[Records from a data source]
⟨

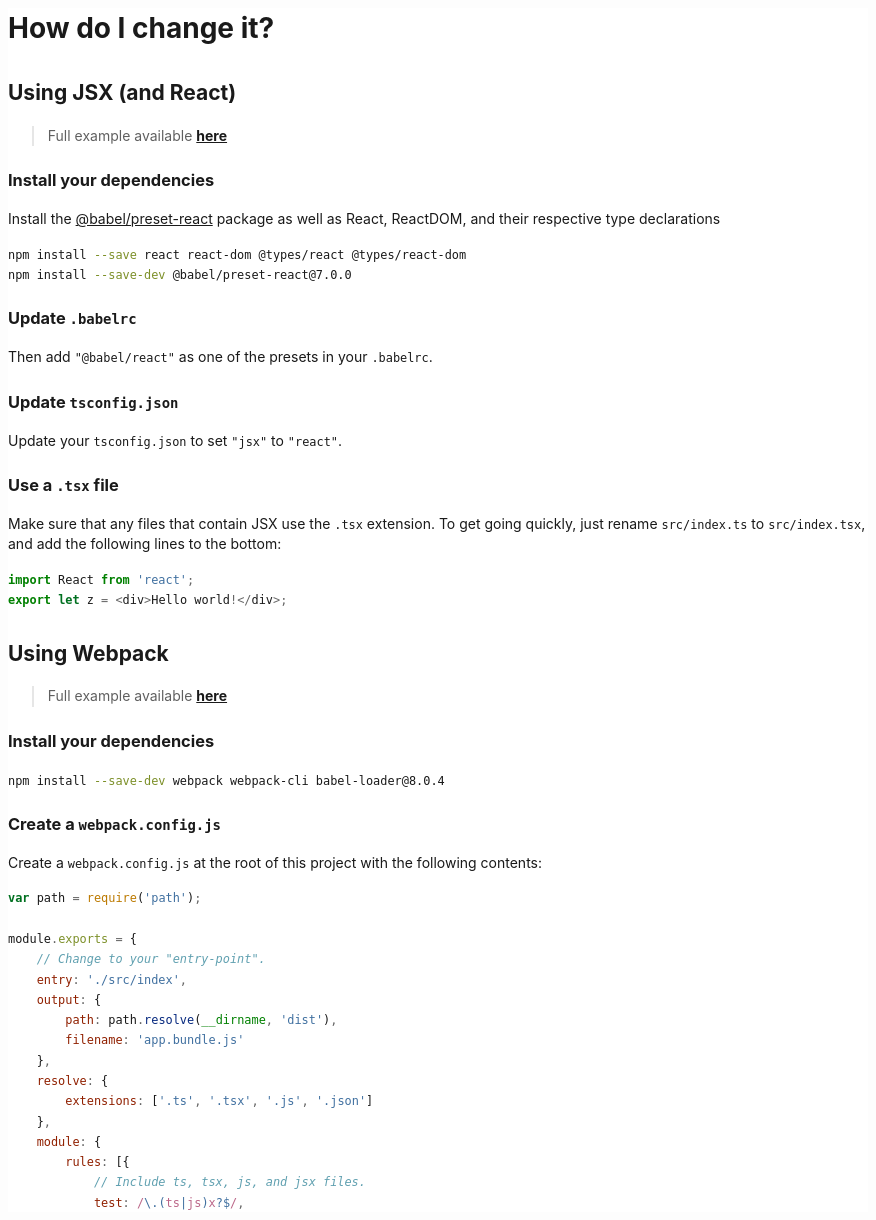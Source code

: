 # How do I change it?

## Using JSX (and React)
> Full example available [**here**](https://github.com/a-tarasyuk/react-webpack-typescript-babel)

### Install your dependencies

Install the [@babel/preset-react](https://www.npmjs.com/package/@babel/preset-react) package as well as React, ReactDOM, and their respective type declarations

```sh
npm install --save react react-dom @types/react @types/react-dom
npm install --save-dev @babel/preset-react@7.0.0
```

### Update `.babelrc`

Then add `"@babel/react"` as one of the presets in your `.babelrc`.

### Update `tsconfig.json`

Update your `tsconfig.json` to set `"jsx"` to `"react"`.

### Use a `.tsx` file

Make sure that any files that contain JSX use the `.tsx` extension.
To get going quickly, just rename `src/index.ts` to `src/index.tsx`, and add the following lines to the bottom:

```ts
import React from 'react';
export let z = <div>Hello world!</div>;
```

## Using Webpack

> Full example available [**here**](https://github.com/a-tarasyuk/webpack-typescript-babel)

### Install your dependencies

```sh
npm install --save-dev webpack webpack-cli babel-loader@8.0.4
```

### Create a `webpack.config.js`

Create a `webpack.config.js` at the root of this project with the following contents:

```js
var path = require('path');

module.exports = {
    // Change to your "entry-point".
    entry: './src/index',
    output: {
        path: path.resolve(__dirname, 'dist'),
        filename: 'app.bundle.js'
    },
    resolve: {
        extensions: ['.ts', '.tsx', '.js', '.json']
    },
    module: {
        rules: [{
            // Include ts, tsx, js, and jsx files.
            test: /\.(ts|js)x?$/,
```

⟩

Line by line, print the records exactly, leaving the pictures behind.

Source code

: # How do I change it?

## Using JSX (and React)
> Full example available [**here**](https://github.com/a-tarasyuk/react-webpack-typescript-babel)

### Install your dependencies

Install the [@babel/preset-react](https://www.npmjs.com/package/@babel/preset-react) package as well as React, ReactDOM, and their respective type declarations

```sh
npm install --save react react-dom @types/react @types/react-dom
npm install --save-dev @babel/preset-react@7.0.0
```

### Update `.babelrc`

Then add `"@babel/react"` as one of the presets in your `.babelrc`.

### Update `tsconfig.json`

Update your `tsconfig.json` to set `"jsx"` to `"react"`.

### Use a `.tsx` file

Make sure that any files that contain JSX use the `.tsx` extension.
To get going quickly, just rename `src/index.ts` to `src/index.tsx`, and add the following lines to the bottom:

```ts
import React from 'react';
export let z = <div>Hello world!</div>;
```

## Using Webpack

> Full example available [**here**](https://github.com/a-tarasyuk/webpack-typescript-babel)

### Install your dependencies

```sh
npm install --save-dev webpack webpack-cli babel-loader@8.0.4
```

### Create a `webpack.config.js`

Create a `webpack.config.js` at the root of this project with the following contents:

```js
var path = require('path');

module.exports = {
    // Change to your "entry-point".
    entry: './src/index',
    output: {
        path: path.resolve(__dirname, 'dist'),
        filename: 'app.bundle.js'
    },
    resolve: {
        extensions: ['.ts', '.tsx', '.js', '.json']
    },
    module: {
        rules: [{
            // Include ts, tsx, js, and jsx files.
            test: /\.(ts|js)x?$/,
```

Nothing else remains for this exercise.